Supramolecular Protein Polymer
Modifying the architecture of a supramolecular polymer is a promising tactic to mimic a biological system and construct bionanomaterials. We found that the heme-heme pocket interaction with an affinity of 1010 - 1015 M-1 serves as a new way to prepare an attractive supramolecular hemoprotein polymer as follows. At the first stage, we introduced iron porphyrin derivatives onto the thiol group of the cytochrome b562 mutant (H63C). The removal of the native heme from the protein induces the attached external heme to bind into the heme pocket intermolecularly. The subsequent heme-heme pocket interaction produces a unique submicrosized "1D hemoprotein fiber" or "hemoprotein donut" containing more than 200 proteins.16-17 Furthermore, the addition of a heme triad into the hemoprotein fiber gives a beautiful "2D hemoprotein monolayer network" with the height of ca. 5 nm on the HOPG substrate. The present strategy can easily be extended to prepare many kinds of hemoprotein assemblies with various protein cluster geometries.18
16) J. Am. Chem. Soc., 129, 10326-10327 (2007).
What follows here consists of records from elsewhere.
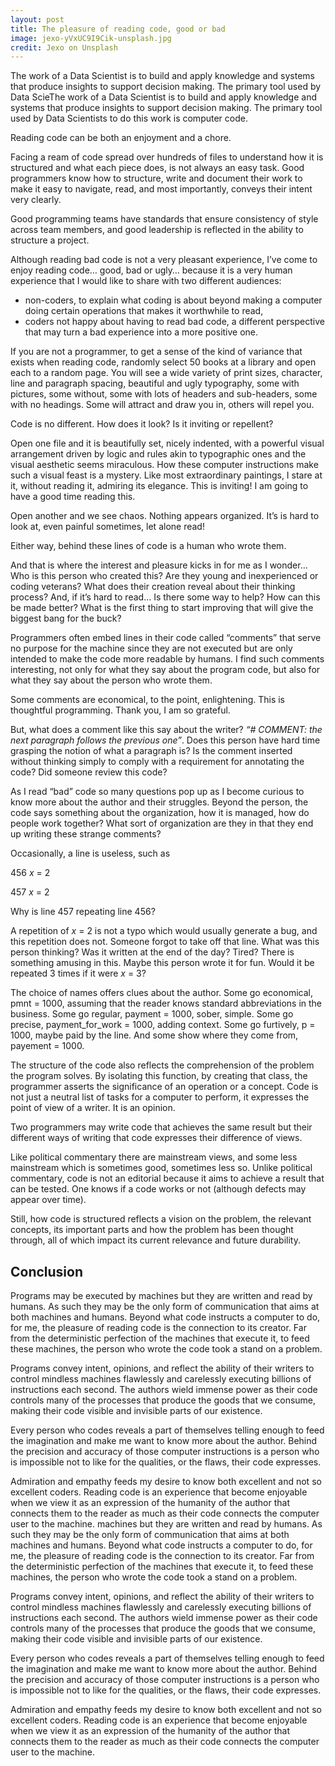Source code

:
 ```yaml
---
layout: post
title: The pleasure of reading code, good or bad
image: jexo-yVxUC9I9Cik-unsplash.jpg
credit: Jexo on Unsplash
---
```

The work of a Data Scientist is to build and apply knowledge and systems that produce insights to support decision making. The primary tool used by Data ScieThe work of a Data Scientist is to build and apply knowledge and systems that produce insights to support decision making. The primary tool used by Data Scientists to do this work is computer code.

Reading code can be both an enjoyment and a chore.

Facing a ream of code spread over hundreds of files to understand how it is structured and what each piece does, is not always an easy task. Good programmers know how to structure, write and document their work to make it easy to navigate, read, and most importantly, conveys their intent very clearly.

Good programming teams have standards that ensure consistency of style across team members, and good leadership is reflected in the ability to structure a project.

Although reading bad code is not a very pleasant experience, I’ve come to enjoy reading code… good, bad or ugly… because it is a very human experience that I would like to share with two different audiences:

- non-coders, to explain what coding is about beyond making a computer doing certain operations that makes it worthwhile to read,
- coders not happy about having to read bad code, a different perspective that may turn a bad experience into a more positive one.

If you are not a programmer, to get a sense of the kind of variance that exists when reading code, randomly select 50 books at a library and open each to a random page. You will see a wide variety of print sizes, character, line and paragraph spacing, beautiful and ugly typography, some with pictures, some without, some with lots of headers and sub-headers, some with no headings. Some will attract and draw you in, others will repel you.

Code is no different. How does it look? Is it inviting or repellent?

Open one file and it is beautifully set, nicely indented, with a powerful visual arrangement driven by logic and rules akin to typographic ones and the visual aesthetic seems miraculous. How these computer instructions make such a visual feast is a mystery. Like most extraordinary paintings, I stare at it, without reading it, admiring its elegance. This is inviting! I am going to have a good time reading this.

Open another and we see chaos. Nothing appears organized. It’s is hard to look at, even painful sometimes, let alone read!

Either way, behind these lines of code is a human who wrote them.

And that is where the interest and pleasure kicks in for me as I wonder… Who is this person who created this? Are they young and inexperienced or coding veterans? What does their creation reveal about their thinking process? And, if it’s hard to read… Is there some way to help? How can this be made better? What is the first thing to start improving that will give the biggest bang for the buck?

Programmers often embed lines in their code called “comments” that serve no purpose for the machine since they are not executed but are only intended to make the code more readable by humans. I find such comments interesting, not only for what they say about the program code, but also for what they say about the person who wrote them.

Some comments are economical, to the point, enlightening. This is thoughtful programming. Thank you, I am so grateful.

But, what does a comment like this say about the writer? *“# COMMENT: the next paragraph follows the previous one”*. Does this person have hard time grasping the notion of what a paragraph is? Is the comment inserted without thinking simply to comply with a requirement for annotating the code? Did someone review this code?

As I read “bad” code so many questions pop up as I become curious to know more about the author and their struggles. Beyond the person, the code says something about the organization, how it is managed, how do people work together? What sort of organization are they in that they end up writing these strange comments?

Occasionally, a line is useless, such as

456 *x* = 2

457 *x* = 2

Why is line 457 repeating line 456?

A repetition of *x* = 2 is not a typo which would usually generate a bug, and this repetition does not. Someone forgot to take off that line. What was this person thinking? Was it written at the end of the day? Tired? There is something amusing in this. Maybe this person wrote it for fun. Would it be repeated 3 times if it were *x* = 3?

The choice of names offers clues about the author. Some go economical, pmnt = 1000, assuming that the reader knows standard abbreviations in the business. Some go regular, payment = 1000, sober, simple. Some go precise, payment_for_work = 1000, adding context. Some go furtively, p = 1000, maybe paid by the line. And some show where they come from, payement = 1000.

The structure of the code also reflects the comprehension of the problem the program solves. By isolating this function, by creating that class, the programmer asserts the significance of an operation or a concept. Code is not just a neutral list of tasks for a computer to perform, it expresses the point of view of a writer. It is an opinion.

Two programmers may write code that achieves the same result but their different ways of writing that code expresses their difference of views.

Like political commentary there are mainstream views, and some less mainstream which is sometimes good, sometimes less so. Unlike political commentary, code is not an editorial because it aims to achieve a result that can be tested. One knows if a code works or not (although defects may appear over time).

Still, how code is structured reflects a vision on the problem, the relevant concepts, its important parts and how the problem has been thought through, all of which impact its current relevance and future durability.

## Conclusion

Programs may be executed by machines but they are written and read by humans. As such they may be the only form of communication that aims at both machines and humans. Beyond what code instructs a computer to do, for me, the pleasure of reading code is the connection to its creator. Far from the deterministic perfection of the machines that execute it, to feed these machines, the person who wrote the code took a stand on a problem.

Programs convey intent, opinions, and reflect the ability of their writers to control mindless machines flawlessly and carelessly executing billions of instructions each second. The authors wield immense power as their code controls many of the processes that produce the goods that we consume, making their code visible and invisible parts of our existence.

Every person who codes reveals a part of themselves telling enough to feed the imagination and make me want to know more about the author. Behind the precision and accuracy of those computer instructions is a person who is impossible not to like for the qualities, or the flaws, their code expresses.

Admiration and empathy feeds my desire to know both excellent and not so excellent coders. Reading code is an experience that become enjoyable when we view it as an expression of the humanity of the author that connects them to the reader as much as their code connects the computer user to the machine. machines but they are written and read by humans. As such they may be the only form of communication that aims at both machines and humans. Beyond what code instructs a computer to do, for me, the pleasure of reading code is the connection to its creator. Far from the deterministic perfection of the machines that execute it, to feed these machines, the person who wrote the code took a stand on a problem.

Programs convey intent, opinions, and reflect the ability of their writers to control mindless machines flawlessly and carelessly executing billions of instructions each second. The authors wield immense power as their code controls many of the processes that produce the goods that we consume, making their code visible and invisible parts of our existence.

Every person who codes reveals a part of themselves telling enough to feed the imagination and make me want to know more about the author. Behind the precision and accuracy of those computer instructions is a person who is impossible not to like for the qualities, or the flaws, their code expresses.

Admiration and empathy feeds my desire to know both excellent and not so excellent coders. Reading code is an experience that become enjoyable when we view it as an expression of the humanity of the author that connects them to the reader as much as their code connects the computer user to the machine.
17) Biopolymers, 3, 194-200, (2009). Cover picture
18) Angew. Chem., Int. Ed., 48, 1271-1274 (2009). Issue picture
Functional Role of Heme-Propionate Side Chain in Hemoprotein
Heme b has two propionate side chains. It has been believed that the propionate side chains play a role on the anchor of the prosthetic group heme to bind with hemoprotein interior. We propose the functional significance of those propionate side chains by reconstituted myoglobins with two one-legged hemes where one of the propionates is replaced with methyl group. In sperm whale myoglobin, it is found that the heme-6-propionate side chain stabilizes the bound dioxygen via unique hydrogen bonging network in the distal pocket.14 In monooxygenase cytochrome P450cam, the heme-6-propionate is essential for the maintenance of the enzyme activity, because the removal of the side chain converts the active enzyme into an inactive P420 species, although the crystal structure of the reconstituted protein is almost same as that of the wild type protein.20 The removal of the heme-7-propionate dramatically decreases the substrate d-camphor affinity and decelerates the catalytic hydroxylation of d-camphor.21
19) Biochemistry, 46, 9406-9416 (2007).
New Porphyrinoid Chemistry
Tetrapyrrolic metalloporphyrin derivatives have been widely studied as biomimetic models for hemoproteins. They are also well known as attractive catalysts in organic and coordination chemistry. We have focused on unique porphyrin isomers, particularly those such as porphycene with reduced symmetry, because the LUMO of the 18pi-macrocyclic porphycene is dramatically stabilized compared to the corresponding porphyrin. We prepared metalloporphycene having strongly electron-withdrawing trifluoromethyl groups at the pyrrole beta-positions to obtain extremely electron-deficient tetrapyrrole macrocycles.22 The unusual characteristics of porphycene and metalloporphycene species provide a stable low-valent metal complex,23,24 an interelement complex containing an M-M bond and a 20pi-nonaromatic porphycene.25
22) Org. Lett., 5, 2845-2848 (2003).
23) Inorg. Chem., 42, 7345-7347 (2003).
23) Bull. Chem. Soc. Jpn., 81, 76-83 (2008). BCSJ award
24) Org. Lett., 9, 5303-5306 (2007).